MANASIJA


MANASIJA MONASTERY – XV century

Manasija monastery is situated by the Resava brook, close to Despotovac, and is one of the last monuments to Serbian mediaeval culture. The church was raised by Despot Stefan Lazarević, son of Prince Lazar Hrebeljanović. The construction of the church, an extravagant fortification and large refectory took from 1406 to 1418.

Since the end of the XVIIth century Manasija monastery has been assembling educated monks who have fostered literary and copying work, called the Resava Orthography. Already in 1456 Manasija was burnt by the Turks; after 1718, when Austrians took the monastery (and all of northern Serbia), they kept the gunpowder in the narthex, which exploded and blew the ante-church up. A new narthex was built in 1735. At the beginnings of the Serbian revolution, in 1804, the monastery was abandoned and in ruins again. The monastery was partly renewed, between 1807. and 1810, and the restoration works completed in 1845.

The impressive walls with 11 towers, surrounded by a trench, would at that time have been a modern system for the defence of the monastery. The most dominant and most imposing tower – the keep – is known as Despotova Kula (Despot’s Tower). The Monastery fortress, made up to defend the monastery, especially from the Turks, consists of 11 towers linked with huge walls and once, with trenches. The towers are mostly rectangular, save two hexagonal ones and one square-shaped. The castle was entered via a large gate on the western side.

The Church of the Holy Trinity is considered a prime example of Morava architecture. A particular rarity in Serbian mediaeval architecture is the mosaic floor.

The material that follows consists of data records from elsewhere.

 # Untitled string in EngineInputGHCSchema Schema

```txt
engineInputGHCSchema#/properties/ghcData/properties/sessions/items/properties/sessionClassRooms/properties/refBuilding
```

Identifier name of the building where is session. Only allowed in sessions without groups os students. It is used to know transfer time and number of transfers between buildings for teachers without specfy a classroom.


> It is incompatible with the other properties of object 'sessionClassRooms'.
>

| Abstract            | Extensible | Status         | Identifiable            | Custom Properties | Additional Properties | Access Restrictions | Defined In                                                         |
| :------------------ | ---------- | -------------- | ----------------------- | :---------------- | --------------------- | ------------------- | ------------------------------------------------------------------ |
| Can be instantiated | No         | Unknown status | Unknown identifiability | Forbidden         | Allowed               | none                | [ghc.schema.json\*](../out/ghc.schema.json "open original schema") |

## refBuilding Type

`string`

In the inside, the original floor has been preserved in the narthex, made of marble tiles in various colours. Nearly half of the frescoes have been destroyed. Despot Stefan is portrayed with the church model on the left-hand wall, presenting a model of the church to the Holy Trinity. The lower register of the north choir depicts warrior-saints in armour with swords and lances, as an authentic representation of contemporaneous soldiers. The vault above the main door contains a picture of the Souls of the Righteous held by the Divine hand. On the left and right, the prophets David and Solomon are portrayed respectively. There are also 24 portraits of the Old Testament prophets and patriarchs in the spacious dome. Two compositions cover the whole first and second registers in the altar: the first represents the Adoration of the Lamb, the other the Communion of Apostles.

The frescoes in Manasija, together with those in Kalenić, are the most beautiful of the Morava properties and are considered among the best in old Serbian art in general. Besides the monumental depictions of warriors in the choir transept, especially beautiful are the prophets pictured in the dome, as well as the idealised depiction of Despot Stefan Lazarević.

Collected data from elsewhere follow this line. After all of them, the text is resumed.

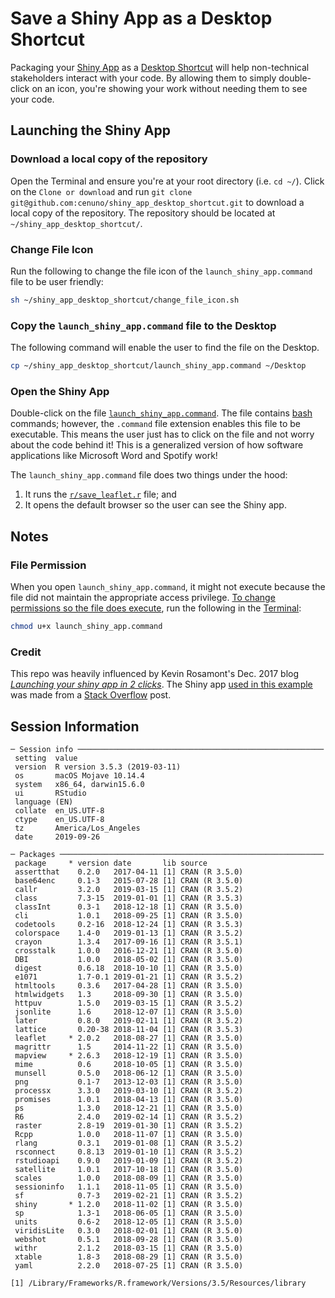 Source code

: # Save a Shiny App as a Desktop Shortcut

Packaging your [Shiny App](https://shiny.rstudio.com/) as a [Desktop Shortcut](https://www.pcmag.com/encyclopedia/term/51285/shortcut) will help non-technical stakeholders interact with your code. By allowing them to simply double-click on an icon, you're showing your work without needing them to see your code.

## Launching the Shiny App

### Download a local copy of the repository

Open the Terminal and ensure you're at your root directory (i.e. `cd ~/`). Click on the `Clone or download` and run `git clone git@github.com:cenuno/shiny_app_desktop_shortcut.git` to download a local copy of the repository. The repository should be located at `~/shiny_app_desktop_shortcut/`.

### Change File Icon 

Run the following to change the file icon of the `launch_shiny_app.command` file to be user friendly:

```bash
sh ~/shiny_app_desktop_shortcut/change_file_icon.sh
```

### Copy the `launch_shiny_app.command` file to the Desktop

The following command will enable the user to find the file on the Desktop.

```bash
cp ~/shiny_app_desktop_shortcut/launch_shiny_app.command ~/Desktop
```

### Open the Shiny App

Double-click on the file [`launch_shiny_app.command`](launch_shiny_app.command). The file contains [bash](https://www.gnu.org/software/bash/) commands; however, the `.command` file extension enables this file to be executable. This means the user just has to click on the file and not worry about the code behind it! This is a generalized version of how software applications like Microsoft Word and Spotify work! 

The `launch_shiny_app.command` file does two things under the hood:

1. It runs the [`r/save_leaflet.r`](r/save_leaflet.R) file; and
2. It opens the default browser so the user can see the Shiny app.

## Notes

### File Permission

When you open `launch_shiny_app.command`, it might not execute because the file did not maintain the appropriate access privilege. [To change permissions so the file does execute](https://askubuntu.com/a/29593/959090), run the following in the [Terminal](https://support.apple.com/guide/terminal/open-or-quit-terminal-apd5265185d-f365-44cb-8b09-71a064a42125/mac):

```bash
chmod u+x launch_shiny_app.command
```
### Credit
This repo was heavily influenced by Kevin Rosamont's Dec. 2017 blog [*Launching your shiny app in 2 clicks*](http://blog.rdata.lu/post/2017-12-26-launching-your-shiny-app-in-2-clicks/). The Shiny app [used in this example](r/save_leaflet.R) was made from a [Stack Overflow](https://stackoverflow.com/a/49332143/7954106) post.

## Session Information

```
─ Session info ───────────────────────────────────────────────────────
 setting  value                       
 version  R version 3.5.3 (2019-03-11)
 os       macOS Mojave 10.14.4        
 system   x86_64, darwin15.6.0        
 ui       RStudio                     
 language (EN)                        
 collate  en_US.UTF-8                 
 ctype    en_US.UTF-8                 
 tz       America/Los_Angeles         
 date     2019-09-26                  

─ Packages ───────────────────────────────────────────────────────────
 package     * version date       lib source        
 assertthat    0.2.0   2017-04-11 [1] CRAN (R 3.5.0)
 base64enc     0.1-3   2015-07-28 [1] CRAN (R 3.5.0)
 callr         3.2.0   2019-03-15 [1] CRAN (R 3.5.2)
 class         7.3-15  2019-01-01 [1] CRAN (R 3.5.3)
 classInt      0.3-1   2018-12-18 [1] CRAN (R 3.5.0)
 cli           1.0.1   2018-09-25 [1] CRAN (R 3.5.0)
 codetools     0.2-16  2018-12-24 [1] CRAN (R 3.5.3)
 colorspace    1.4-0   2019-01-13 [1] CRAN (R 3.5.2)
 crayon        1.3.4   2017-09-16 [1] CRAN (R 3.5.1)
 crosstalk     1.0.0   2016-12-21 [1] CRAN (R 3.5.0)
 DBI           1.0.0   2018-05-02 [1] CRAN (R 3.5.0)
 digest        0.6.18  2018-10-10 [1] CRAN (R 3.5.0)
 e1071         1.7-0.1 2019-01-21 [1] CRAN (R 3.5.2)
 htmltools     0.3.6   2017-04-28 [1] CRAN (R 3.5.0)
 htmlwidgets   1.3     2018-09-30 [1] CRAN (R 3.5.0)
 httpuv        1.5.0   2019-03-15 [1] CRAN (R 3.5.2)
 jsonlite      1.6     2018-12-07 [1] CRAN (R 3.5.0)
 later         0.8.0   2019-02-11 [1] CRAN (R 3.5.2)
 lattice       0.20-38 2018-11-04 [1] CRAN (R 3.5.3)
 leaflet     * 2.0.2   2018-08-27 [1] CRAN (R 3.5.0)
 magrittr      1.5     2014-11-22 [1] CRAN (R 3.5.0)
 mapview     * 2.6.3   2018-12-19 [1] CRAN (R 3.5.0)
 mime          0.6     2018-10-05 [1] CRAN (R 3.5.0)
 munsell       0.5.0   2018-06-12 [1] CRAN (R 3.5.0)
 png           0.1-7   2013-12-03 [1] CRAN (R 3.5.0)
 processx      3.3.0   2019-03-10 [1] CRAN (R 3.5.2)
 promises      1.0.1   2018-04-13 [1] CRAN (R 3.5.0)
 ps            1.3.0   2018-12-21 [1] CRAN (R 3.5.0)
 R6            2.4.0   2019-02-14 [1] CRAN (R 3.5.2)
 raster        2.8-19  2019-01-30 [1] CRAN (R 3.5.2)
 Rcpp          1.0.0   2018-11-07 [1] CRAN (R 3.5.0)
 rlang         0.3.1   2019-01-08 [1] CRAN (R 3.5.2)
 rsconnect     0.8.13  2019-01-10 [1] CRAN (R 3.5.2)
 rstudioapi    0.9.0   2019-01-09 [1] CRAN (R 3.5.2)
 satellite     1.0.1   2017-10-18 [1] CRAN (R 3.5.0)
 scales        1.0.0   2018-08-09 [1] CRAN (R 3.5.0)
 sessioninfo   1.1.1   2018-11-05 [1] CRAN (R 3.5.0)
 sf            0.7-3   2019-02-21 [1] CRAN (R 3.5.2)
 shiny       * 1.2.0   2018-11-02 [1] CRAN (R 3.5.0)
 sp            1.3-1   2018-06-05 [1] CRAN (R 3.5.0)
 units         0.6-2   2018-12-05 [1] CRAN (R 3.5.0)
 viridisLite   0.3.0   2018-02-01 [1] CRAN (R 3.5.0)
 webshot       0.5.1   2018-09-28 [1] CRAN (R 3.5.0)
 withr         2.1.2   2018-03-15 [1] CRAN (R 3.5.0)
 xtable        1.8-3   2018-08-29 [1] CRAN (R 3.5.0)
 yaml          2.2.0   2018-07-25 [1] CRAN (R 3.5.0)

[1] /Library/Frameworks/R.framework/Versions/3.5/Resources/library
```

Architecturally, the church belongs to the Morava School. The ground plan is in the form of a floral inscribed cross, combined with a trefoil. The twelwe-side dome above the central space rests on four free standing pillars. At the eastern end there are one large and two small apses, whereas two large choir conches flank the altar. Above the corners of the church there are four little octagonal domes. The narthex consists of nine bays. Above the central bay there is yet another dome that rests on four pillars. The church was built on ashlars and thin mortar beds. The facade decoration includes low pilasters, engaged colonettes on the conches and apses, as well as a frieze of small blind arcades on brackets running below the roof cornice. The ornaments have suffered serious damages.

Besides monastery churches and fortifications, Manasija partially preserves the remains of the old refectory and library. The library housed a scriptorium in which numerous books were copied for church use. The so-called 'Resava orthography' was greatly valued and was to influence later scribes for some time to come.